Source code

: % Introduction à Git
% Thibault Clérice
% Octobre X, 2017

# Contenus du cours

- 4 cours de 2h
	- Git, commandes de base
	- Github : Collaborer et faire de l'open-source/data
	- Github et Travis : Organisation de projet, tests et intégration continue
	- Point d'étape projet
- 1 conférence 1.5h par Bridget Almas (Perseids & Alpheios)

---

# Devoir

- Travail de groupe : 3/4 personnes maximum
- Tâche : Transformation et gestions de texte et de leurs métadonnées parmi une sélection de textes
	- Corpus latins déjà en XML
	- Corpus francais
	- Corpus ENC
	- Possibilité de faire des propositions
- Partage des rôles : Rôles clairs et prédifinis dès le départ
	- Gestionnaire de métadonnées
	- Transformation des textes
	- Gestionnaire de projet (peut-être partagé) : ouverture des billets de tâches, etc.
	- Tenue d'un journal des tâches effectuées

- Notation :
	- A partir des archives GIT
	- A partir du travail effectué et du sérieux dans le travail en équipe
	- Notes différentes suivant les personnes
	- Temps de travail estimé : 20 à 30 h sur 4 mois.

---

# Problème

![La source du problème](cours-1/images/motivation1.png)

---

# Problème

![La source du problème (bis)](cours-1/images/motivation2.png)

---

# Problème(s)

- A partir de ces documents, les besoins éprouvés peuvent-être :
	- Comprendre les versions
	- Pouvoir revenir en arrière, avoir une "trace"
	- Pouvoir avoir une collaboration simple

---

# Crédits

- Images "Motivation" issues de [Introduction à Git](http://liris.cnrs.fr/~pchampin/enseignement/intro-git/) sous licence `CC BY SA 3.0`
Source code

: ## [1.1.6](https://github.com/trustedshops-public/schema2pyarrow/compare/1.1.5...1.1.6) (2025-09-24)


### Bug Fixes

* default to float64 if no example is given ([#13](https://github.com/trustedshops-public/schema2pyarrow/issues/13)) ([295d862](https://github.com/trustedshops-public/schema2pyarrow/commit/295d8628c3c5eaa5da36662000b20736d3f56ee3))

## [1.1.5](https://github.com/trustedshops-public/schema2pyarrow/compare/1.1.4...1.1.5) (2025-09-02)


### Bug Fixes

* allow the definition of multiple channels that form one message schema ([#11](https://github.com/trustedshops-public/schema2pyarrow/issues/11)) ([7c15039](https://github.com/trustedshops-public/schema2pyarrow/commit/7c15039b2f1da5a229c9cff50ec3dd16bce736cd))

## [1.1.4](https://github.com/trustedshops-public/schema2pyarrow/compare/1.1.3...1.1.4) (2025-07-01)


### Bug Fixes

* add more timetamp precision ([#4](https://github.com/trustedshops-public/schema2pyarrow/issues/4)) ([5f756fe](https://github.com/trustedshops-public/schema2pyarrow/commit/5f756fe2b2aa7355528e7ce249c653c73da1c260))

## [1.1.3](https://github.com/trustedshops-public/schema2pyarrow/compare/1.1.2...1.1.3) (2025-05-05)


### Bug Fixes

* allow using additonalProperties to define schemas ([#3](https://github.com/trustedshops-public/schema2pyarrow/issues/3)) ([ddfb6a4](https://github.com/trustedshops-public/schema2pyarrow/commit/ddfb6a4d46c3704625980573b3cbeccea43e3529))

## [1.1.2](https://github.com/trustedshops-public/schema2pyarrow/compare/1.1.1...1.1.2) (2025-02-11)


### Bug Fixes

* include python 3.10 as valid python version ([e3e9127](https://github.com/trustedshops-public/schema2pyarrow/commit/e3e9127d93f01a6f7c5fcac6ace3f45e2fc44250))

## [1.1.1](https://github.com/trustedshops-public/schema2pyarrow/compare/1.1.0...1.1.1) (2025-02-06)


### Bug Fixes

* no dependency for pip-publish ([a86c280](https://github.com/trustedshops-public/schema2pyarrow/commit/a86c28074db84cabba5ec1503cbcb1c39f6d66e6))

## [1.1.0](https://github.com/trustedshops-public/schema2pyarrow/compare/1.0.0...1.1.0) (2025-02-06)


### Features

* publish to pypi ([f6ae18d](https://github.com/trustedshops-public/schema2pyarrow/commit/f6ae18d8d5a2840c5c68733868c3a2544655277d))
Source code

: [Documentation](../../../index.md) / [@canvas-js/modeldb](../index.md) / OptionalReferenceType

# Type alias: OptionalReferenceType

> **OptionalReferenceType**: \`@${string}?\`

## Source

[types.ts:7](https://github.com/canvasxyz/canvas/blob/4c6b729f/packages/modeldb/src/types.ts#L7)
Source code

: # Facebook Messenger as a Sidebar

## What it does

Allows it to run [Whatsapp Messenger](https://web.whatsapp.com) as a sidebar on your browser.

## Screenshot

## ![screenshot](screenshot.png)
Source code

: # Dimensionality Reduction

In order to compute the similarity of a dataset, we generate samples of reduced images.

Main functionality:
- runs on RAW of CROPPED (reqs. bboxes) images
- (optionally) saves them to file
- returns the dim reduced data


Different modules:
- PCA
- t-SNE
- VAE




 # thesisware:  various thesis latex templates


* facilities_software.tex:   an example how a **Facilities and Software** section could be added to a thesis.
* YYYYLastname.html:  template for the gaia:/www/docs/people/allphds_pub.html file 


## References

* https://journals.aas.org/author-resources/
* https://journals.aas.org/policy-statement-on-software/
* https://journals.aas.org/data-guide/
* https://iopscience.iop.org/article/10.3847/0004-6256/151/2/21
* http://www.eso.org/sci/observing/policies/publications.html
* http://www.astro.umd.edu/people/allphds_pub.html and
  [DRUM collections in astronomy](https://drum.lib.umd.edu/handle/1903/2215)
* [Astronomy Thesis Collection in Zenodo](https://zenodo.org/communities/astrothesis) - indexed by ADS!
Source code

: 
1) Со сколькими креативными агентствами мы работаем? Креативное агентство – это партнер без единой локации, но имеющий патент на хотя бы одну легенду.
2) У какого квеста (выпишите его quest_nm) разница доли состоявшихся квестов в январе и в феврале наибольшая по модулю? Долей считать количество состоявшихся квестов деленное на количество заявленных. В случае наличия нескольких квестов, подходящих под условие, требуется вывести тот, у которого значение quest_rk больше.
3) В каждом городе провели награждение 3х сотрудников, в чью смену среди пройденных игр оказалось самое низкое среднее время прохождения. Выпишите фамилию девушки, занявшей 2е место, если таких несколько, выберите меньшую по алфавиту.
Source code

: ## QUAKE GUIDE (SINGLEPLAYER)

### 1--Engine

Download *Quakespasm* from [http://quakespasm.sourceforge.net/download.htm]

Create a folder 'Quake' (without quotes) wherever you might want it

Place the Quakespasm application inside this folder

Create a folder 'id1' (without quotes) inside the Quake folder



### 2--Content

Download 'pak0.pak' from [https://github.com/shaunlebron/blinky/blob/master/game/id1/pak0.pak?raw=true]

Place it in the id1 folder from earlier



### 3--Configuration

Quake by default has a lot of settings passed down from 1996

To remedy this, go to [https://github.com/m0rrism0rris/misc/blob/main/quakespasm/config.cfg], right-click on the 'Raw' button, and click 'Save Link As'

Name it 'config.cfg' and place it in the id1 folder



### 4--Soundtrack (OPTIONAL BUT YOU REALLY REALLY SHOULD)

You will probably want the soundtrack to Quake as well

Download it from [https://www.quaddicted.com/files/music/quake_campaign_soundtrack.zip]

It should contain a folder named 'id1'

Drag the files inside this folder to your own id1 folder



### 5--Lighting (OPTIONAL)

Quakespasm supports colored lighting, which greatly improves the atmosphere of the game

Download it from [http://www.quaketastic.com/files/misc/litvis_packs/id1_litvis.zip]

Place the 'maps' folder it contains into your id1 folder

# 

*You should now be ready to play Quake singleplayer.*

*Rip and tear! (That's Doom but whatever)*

•••••

**DIRECTIONS FOR THIS TASK**:
In the entries above, the lines between the one holding "Allows it to" and the one holding "thesis latex templates", inclusive, are to be printed exactly as written, and those alone.

**RESPONSE AREA**:
Allows it to run [Whatsapp Messenger](https://web.whatsapp.com) as a sidebar on your browser.

## Screenshot

## ![screenshot](screenshot.png)
Source code

: # Dimensionality Reduction

In order to compute the similarity of a dataset, we generate samples of reduced images.

Main functionality:
- runs on RAW of CROPPED (reqs. bboxes) images
- (optionally) saves them to file
- returns the dim reduced data


Different modules:
- PCA
- t-SNE
- VAE




 # thesisware:  various thesis latex templates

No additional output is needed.